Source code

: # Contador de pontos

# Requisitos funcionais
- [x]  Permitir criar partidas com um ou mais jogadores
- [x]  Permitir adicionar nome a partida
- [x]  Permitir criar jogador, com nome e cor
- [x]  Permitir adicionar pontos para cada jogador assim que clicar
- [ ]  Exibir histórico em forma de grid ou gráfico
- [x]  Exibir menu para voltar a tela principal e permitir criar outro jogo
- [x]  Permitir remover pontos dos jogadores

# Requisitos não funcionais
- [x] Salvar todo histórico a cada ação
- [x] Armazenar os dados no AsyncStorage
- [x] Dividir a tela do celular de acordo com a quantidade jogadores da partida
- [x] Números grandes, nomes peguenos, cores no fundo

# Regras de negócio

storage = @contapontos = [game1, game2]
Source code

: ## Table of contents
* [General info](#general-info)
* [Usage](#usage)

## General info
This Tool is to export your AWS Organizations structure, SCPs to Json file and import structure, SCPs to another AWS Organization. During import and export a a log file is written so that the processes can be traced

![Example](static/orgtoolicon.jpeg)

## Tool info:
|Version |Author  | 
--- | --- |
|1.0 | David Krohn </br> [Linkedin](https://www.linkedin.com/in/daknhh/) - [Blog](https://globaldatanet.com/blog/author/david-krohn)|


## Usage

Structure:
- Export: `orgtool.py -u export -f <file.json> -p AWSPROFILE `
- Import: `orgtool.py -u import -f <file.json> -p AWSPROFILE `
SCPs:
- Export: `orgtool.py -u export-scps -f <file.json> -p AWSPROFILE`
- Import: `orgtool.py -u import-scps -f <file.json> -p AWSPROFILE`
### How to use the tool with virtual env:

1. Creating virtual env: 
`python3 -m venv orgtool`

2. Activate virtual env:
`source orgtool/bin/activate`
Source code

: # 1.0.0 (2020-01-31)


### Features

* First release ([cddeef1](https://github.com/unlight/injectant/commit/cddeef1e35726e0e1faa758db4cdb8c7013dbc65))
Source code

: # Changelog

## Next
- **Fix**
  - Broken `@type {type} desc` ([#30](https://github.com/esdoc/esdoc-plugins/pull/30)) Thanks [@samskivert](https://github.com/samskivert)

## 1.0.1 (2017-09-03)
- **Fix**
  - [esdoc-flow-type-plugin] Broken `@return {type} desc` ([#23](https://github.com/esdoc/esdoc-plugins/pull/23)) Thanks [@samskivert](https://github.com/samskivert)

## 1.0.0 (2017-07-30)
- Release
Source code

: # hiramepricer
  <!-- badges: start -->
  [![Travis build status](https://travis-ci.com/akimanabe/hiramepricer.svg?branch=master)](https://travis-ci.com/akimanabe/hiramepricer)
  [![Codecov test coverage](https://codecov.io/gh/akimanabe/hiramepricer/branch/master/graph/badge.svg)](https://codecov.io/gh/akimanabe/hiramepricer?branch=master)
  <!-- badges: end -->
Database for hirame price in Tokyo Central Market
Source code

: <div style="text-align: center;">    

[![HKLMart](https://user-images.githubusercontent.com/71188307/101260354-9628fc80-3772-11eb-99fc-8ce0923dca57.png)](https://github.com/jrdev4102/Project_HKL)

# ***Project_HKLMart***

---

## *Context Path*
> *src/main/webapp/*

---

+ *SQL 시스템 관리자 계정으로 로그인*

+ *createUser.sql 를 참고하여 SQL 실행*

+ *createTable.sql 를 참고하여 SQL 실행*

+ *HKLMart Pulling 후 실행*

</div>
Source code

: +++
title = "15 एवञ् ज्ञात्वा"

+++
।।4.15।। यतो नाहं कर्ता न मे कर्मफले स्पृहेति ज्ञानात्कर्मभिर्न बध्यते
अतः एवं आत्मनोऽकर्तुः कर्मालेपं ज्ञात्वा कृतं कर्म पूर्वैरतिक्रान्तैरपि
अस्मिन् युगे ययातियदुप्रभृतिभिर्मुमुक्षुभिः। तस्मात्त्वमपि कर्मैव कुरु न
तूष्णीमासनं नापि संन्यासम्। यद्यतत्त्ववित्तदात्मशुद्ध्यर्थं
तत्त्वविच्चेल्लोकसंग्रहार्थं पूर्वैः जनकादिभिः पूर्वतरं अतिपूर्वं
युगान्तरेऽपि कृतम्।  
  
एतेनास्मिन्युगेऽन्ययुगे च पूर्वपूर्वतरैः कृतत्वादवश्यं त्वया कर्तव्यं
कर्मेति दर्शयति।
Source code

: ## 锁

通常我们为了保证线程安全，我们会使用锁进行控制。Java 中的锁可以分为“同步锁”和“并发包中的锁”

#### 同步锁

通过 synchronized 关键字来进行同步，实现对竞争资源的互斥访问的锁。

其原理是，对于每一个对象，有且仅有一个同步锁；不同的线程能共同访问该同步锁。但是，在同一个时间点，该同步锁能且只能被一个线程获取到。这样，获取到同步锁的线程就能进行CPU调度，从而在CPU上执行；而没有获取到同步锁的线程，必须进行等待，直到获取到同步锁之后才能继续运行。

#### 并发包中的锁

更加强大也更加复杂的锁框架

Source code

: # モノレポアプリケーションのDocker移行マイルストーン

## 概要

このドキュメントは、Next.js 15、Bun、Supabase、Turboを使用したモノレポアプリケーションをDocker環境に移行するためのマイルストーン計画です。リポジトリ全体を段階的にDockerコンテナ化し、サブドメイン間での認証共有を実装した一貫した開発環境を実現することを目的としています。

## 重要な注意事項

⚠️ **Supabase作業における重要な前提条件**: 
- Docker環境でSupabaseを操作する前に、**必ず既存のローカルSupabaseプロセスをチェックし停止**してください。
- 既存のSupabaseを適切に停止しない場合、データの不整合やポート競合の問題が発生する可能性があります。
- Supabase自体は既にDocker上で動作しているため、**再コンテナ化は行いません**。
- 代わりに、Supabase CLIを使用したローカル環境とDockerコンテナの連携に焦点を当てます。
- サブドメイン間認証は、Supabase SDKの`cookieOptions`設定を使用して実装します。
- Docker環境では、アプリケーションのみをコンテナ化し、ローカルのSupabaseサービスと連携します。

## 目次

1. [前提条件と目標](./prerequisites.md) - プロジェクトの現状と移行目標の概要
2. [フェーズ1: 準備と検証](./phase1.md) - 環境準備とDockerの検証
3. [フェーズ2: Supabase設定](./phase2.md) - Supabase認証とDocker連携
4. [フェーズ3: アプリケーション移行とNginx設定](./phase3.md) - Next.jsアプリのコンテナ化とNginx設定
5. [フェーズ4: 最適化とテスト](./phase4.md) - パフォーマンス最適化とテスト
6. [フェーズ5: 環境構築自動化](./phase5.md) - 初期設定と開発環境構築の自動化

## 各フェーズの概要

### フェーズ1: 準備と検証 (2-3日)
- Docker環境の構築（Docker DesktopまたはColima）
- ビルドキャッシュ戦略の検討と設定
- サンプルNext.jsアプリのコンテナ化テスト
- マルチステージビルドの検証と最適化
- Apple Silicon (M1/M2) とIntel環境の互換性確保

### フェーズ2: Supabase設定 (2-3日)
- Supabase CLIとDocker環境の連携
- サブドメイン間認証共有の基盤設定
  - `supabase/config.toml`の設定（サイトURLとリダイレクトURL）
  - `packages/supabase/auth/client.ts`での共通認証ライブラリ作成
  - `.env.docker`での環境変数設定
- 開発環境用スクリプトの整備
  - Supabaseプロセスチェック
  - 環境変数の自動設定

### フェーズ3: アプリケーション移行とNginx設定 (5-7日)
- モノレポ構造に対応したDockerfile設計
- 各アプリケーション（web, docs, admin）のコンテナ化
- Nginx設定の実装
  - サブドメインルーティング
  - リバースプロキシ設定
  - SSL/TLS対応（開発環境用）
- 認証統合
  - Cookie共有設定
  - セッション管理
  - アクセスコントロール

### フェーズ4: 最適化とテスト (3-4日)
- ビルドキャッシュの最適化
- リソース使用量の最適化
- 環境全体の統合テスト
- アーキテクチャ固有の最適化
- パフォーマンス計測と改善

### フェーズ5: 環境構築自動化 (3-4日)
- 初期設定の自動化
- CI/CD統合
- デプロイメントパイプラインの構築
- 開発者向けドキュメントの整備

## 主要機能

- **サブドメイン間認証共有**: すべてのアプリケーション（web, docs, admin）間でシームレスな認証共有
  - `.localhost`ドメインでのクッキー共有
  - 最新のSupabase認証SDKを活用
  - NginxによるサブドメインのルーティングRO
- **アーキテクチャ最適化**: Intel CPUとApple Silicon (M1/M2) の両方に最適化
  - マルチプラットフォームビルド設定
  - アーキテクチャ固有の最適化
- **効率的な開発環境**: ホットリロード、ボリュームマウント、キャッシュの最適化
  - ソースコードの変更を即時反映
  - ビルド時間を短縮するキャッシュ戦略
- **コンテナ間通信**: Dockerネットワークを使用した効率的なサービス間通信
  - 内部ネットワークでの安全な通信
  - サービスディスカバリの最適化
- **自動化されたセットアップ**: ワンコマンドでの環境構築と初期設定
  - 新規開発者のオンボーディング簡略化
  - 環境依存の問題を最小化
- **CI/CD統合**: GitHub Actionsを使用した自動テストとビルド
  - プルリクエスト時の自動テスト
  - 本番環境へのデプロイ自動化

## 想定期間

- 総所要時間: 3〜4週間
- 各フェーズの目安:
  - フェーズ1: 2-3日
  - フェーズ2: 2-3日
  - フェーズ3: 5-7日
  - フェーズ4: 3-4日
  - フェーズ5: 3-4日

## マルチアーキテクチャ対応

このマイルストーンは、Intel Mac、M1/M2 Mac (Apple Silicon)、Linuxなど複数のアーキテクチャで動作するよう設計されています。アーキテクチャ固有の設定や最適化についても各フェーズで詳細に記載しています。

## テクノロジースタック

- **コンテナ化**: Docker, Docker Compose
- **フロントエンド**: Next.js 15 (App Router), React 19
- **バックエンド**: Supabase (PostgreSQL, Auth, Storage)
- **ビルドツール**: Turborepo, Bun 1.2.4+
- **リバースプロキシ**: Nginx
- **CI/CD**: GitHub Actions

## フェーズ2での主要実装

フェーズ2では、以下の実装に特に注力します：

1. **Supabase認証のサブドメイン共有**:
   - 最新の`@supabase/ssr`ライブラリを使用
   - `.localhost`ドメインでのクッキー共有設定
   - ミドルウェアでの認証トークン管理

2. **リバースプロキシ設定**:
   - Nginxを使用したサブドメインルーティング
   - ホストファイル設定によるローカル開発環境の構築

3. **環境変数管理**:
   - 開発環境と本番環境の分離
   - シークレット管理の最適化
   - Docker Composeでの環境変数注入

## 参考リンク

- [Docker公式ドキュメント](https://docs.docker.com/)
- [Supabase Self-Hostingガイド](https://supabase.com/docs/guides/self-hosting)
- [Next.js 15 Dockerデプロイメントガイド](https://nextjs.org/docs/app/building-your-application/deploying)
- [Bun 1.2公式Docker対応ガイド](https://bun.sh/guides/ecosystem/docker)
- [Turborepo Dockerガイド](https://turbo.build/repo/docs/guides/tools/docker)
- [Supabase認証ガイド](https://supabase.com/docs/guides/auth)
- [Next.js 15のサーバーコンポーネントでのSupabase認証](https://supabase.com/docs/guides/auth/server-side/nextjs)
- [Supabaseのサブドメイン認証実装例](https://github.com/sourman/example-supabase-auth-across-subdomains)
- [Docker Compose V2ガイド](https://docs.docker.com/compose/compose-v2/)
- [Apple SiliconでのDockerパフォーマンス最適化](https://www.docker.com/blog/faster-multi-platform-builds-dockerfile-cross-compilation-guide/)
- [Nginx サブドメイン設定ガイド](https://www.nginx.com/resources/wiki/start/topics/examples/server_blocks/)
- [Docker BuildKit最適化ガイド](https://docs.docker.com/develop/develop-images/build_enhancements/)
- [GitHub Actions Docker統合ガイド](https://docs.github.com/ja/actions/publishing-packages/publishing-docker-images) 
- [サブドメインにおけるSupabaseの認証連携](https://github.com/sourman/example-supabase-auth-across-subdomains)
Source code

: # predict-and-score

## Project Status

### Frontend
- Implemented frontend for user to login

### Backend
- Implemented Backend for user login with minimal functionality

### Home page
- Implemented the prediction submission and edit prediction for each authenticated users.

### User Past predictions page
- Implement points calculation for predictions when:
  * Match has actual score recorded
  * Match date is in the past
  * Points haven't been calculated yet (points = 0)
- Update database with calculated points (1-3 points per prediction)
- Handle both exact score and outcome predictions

## What is expected
Nothing but the lines from the beginning of the records through the line with "## General info" should appear, each printed exactly.

## Solved exercise
Source code

: # Contador de pontos

# Requisitos funcionais
- [x]  Permitir criar partidas com um ou mais jogadores
- [x]  Permitir adicionar nome a partida
- [x]  Permitir criar jogador, com nome e cor
- [x]  Permitir adicionar pontos para cada jogador assim que clicar
- [ ]  Exibir histórico em forma de grid ou gráfico
- [x]  Exibir menu para voltar a tela principal e permitir criar outro jogo
- [x]  Permitir remover pontos dos jogadores

# Requisitos não funcionais
- [x] Salvar todo histórico a cada ação
- [x] Armazenar os dados no AsyncStorage
- [x] Dividir a tela do celular de acordo com a quantidade jogadores da partida
- [x] Números grandes, nomes peguenos, cores no fundo

# Regras de negócio

storage = @contapontos = [game1, game2]
Source code

: ## Table of contents
* [General info](#general-info)
* [Usage](#usage)

## General info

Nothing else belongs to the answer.